20      Ce raisonnement s’applique avec la même force dans une situation telle que celle en cause dans le présent litige, dans laquelle l’avocat est lié par un contrat de droit civil polonais à la requérante. Même si, en l’absence d’un lien de subordination entre l’avocat et la requérante, la relation d’emploi créée par ce contrat de droit civil pourrait être considérée comme formellement absente, elle est susceptible d’influer sur l’indépendance de l’avocat. En effet, il existe un risque que l’opinion professionnelle de l’avocat soit, à tout le moins en partie, influencée par son environnement professionnel (arrêt du 6 septembre 2012, Prezes Urzędu Komunikacji Elektronicznej et Pologne/Commission, C‑422/11 P et C‑423/11 P, EU:C:2012:553, point 25).

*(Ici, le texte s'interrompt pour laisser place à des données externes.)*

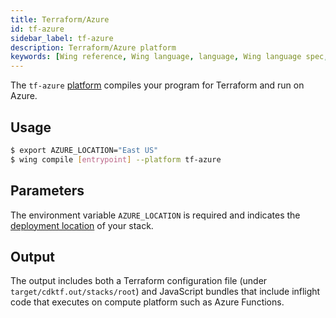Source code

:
 ```yaml
---
title: Terraform/Azure
id: tf-azure
sidebar_label: tf-azure
description: Terraform/Azure platform
keywords: [Wing reference, Wing language, language, Wing language spec, Wing programming language, cli, terraform, tf-azure, azure, microsoft azure, platform]
---
```


The `tf-azure` [platform](../02-concepts/03-platforms.md) compiles your program for Terraform and run on Azure.

## Usage

```sh
$ export AZURE_LOCATION="East US"
$ wing compile [entrypoint] --platform tf-azure
```

## Parameters

The environment variable `AZURE_LOCATION` is required and indicates the [deployment
location](https://github.com/claranet/terraform-azurerm-regions/blob/master/REGIONS.md) of your
stack.

## Output

The output includes both a Terraform configuration file (under `target/cdktf.out/stacks/root`) and
JavaScript bundles that include inflight code that executes on compute platform such as Azure
Functions.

21      Il s’ensuit que, la requête introductive d’instance ayant été signée par Me Dubis, le présent recours n’a pas été introduit conformément à l’article 19, troisième et quatrième alinéas, du statut de la Cour de justice de l’Union européenne et à l’article 51, paragraphe 1, du règlement de procédure.

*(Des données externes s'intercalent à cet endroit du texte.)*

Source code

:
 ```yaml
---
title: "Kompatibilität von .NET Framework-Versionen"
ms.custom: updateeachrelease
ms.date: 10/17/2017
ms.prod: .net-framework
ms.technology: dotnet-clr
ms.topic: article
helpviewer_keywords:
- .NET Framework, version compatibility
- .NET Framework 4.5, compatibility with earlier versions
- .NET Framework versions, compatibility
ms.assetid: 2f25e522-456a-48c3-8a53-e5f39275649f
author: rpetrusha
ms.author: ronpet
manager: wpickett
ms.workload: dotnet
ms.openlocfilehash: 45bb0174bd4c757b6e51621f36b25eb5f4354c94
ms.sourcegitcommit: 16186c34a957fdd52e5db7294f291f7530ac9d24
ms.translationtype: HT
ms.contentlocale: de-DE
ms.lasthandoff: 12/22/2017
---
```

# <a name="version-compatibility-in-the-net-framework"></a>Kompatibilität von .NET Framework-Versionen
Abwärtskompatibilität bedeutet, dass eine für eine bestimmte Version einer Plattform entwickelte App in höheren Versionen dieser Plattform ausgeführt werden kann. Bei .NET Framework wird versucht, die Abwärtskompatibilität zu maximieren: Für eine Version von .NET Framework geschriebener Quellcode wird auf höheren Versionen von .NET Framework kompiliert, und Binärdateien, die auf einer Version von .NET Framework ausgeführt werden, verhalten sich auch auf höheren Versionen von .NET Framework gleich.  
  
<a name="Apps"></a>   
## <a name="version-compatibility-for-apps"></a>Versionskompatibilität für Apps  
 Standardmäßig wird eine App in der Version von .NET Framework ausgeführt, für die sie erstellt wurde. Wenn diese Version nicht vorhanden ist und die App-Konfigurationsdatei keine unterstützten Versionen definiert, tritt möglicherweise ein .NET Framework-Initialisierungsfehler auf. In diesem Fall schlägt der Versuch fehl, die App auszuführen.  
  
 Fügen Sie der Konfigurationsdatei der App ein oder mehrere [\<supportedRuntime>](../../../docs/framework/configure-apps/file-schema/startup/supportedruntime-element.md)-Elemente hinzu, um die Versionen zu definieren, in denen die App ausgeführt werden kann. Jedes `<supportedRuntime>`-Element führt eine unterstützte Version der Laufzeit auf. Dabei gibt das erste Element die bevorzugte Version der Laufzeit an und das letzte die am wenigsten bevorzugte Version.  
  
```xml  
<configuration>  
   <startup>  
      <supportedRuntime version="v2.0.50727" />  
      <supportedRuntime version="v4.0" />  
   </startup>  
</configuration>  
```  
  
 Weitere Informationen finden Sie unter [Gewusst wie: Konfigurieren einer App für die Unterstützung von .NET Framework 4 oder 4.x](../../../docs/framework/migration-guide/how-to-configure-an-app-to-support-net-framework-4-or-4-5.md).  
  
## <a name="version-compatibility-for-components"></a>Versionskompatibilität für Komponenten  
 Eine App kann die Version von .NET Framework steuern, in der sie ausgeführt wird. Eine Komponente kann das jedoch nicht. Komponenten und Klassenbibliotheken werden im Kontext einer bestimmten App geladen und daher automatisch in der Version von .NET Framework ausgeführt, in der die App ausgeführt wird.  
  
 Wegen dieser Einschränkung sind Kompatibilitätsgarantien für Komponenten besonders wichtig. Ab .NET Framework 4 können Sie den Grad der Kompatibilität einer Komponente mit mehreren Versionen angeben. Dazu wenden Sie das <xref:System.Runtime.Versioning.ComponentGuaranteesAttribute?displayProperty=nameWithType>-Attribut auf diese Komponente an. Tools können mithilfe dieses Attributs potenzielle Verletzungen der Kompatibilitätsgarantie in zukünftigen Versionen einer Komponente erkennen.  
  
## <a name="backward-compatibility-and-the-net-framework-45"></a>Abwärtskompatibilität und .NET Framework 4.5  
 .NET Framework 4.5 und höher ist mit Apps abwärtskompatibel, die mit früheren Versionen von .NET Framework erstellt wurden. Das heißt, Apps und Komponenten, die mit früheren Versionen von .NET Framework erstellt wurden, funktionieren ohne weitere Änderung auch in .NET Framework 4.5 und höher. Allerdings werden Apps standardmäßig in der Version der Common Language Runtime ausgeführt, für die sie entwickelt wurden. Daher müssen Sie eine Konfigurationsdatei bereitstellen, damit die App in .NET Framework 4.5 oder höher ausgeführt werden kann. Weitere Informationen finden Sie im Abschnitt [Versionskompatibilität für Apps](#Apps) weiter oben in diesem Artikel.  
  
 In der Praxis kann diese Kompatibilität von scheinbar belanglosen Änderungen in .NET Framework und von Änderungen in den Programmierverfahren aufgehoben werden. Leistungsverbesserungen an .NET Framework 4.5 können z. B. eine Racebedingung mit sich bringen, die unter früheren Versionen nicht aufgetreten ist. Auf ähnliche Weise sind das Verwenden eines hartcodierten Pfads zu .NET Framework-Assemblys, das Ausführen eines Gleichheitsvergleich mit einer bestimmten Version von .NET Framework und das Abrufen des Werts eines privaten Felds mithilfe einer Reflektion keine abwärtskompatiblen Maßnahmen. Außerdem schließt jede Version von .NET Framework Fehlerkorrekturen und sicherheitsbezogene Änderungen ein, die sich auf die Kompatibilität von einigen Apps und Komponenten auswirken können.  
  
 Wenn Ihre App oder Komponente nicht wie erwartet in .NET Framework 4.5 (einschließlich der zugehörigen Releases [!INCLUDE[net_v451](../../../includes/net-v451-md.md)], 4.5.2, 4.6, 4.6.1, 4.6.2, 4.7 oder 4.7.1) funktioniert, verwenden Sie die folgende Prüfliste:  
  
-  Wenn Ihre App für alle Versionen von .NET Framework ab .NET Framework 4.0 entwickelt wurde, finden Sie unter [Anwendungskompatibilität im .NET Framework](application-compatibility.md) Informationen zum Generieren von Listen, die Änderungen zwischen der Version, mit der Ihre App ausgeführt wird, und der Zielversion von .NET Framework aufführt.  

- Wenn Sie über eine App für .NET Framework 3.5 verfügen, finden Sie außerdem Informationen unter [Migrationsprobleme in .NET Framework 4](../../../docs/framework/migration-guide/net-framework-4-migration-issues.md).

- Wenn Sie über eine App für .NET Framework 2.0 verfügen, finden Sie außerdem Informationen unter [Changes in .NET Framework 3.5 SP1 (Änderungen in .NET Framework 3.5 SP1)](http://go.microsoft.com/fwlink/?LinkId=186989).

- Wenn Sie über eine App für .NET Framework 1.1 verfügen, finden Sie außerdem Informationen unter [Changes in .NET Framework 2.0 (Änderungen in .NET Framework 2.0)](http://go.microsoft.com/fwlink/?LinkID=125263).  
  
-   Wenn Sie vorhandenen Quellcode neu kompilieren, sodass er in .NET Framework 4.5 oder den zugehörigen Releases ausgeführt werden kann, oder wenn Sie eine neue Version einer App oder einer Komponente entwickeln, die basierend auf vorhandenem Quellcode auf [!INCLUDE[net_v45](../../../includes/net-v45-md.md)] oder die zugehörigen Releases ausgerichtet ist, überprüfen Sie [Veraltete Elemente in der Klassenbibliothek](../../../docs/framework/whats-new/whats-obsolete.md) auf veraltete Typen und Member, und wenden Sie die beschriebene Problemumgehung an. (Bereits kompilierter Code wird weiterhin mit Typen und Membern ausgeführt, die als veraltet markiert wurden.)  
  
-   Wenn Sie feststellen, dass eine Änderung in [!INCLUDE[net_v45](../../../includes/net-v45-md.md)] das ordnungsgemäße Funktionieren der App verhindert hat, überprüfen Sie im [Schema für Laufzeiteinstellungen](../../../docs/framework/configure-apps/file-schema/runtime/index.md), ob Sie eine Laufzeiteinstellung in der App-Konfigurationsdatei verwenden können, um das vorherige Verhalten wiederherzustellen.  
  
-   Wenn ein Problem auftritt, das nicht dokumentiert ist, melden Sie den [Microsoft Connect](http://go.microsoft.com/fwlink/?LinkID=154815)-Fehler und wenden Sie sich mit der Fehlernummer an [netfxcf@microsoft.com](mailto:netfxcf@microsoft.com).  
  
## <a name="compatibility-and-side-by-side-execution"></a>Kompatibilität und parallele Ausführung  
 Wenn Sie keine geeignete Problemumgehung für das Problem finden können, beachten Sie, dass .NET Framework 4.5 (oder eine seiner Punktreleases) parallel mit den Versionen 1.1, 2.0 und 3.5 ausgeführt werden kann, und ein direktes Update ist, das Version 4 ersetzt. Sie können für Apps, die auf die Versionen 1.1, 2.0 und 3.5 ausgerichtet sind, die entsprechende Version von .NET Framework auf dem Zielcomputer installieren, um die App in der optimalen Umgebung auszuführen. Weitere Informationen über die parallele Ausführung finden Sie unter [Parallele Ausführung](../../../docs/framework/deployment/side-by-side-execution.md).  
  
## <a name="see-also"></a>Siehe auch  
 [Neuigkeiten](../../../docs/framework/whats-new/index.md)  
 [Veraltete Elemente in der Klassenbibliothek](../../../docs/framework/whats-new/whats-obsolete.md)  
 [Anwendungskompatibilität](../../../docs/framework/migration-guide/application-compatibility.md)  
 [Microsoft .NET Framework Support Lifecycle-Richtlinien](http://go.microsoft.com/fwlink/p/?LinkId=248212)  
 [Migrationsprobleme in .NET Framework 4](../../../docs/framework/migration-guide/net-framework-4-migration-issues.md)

22      Il résulte de ce qui précède que le recours doit être rejeté comme étant manifestement irrecevable.

 Sur les dépens

23      Aux termes de l’article 134, paragraphe 1, du règlement de procédure, toute partie qui succombe est condamnée aux dépens, s’il est conclu en ce sens. La requérante ayant succombé, il y a lieu de la condamner aux dépens, conformément aux conclusions en ce sens de la REA.

Par ces motifs,

LE TRIBUNAL (huitième chambre)

ordonne :

1)      Le recours dans l’affaire T137/16 est rejeté comme étant manifestement irrecevable.

2)      L’Uniwersytet Wrocławski supporte ses propres dépens et est condamnée à supporter les dépens exposés par l’Agence exécutive pour la recherche (REA).

Fait à Luxembourg, le 13 juin 2017.

Le greffier

 

Le président

E. Coulon

 

A. M. Collins


*      Langue de procédure : le polonais.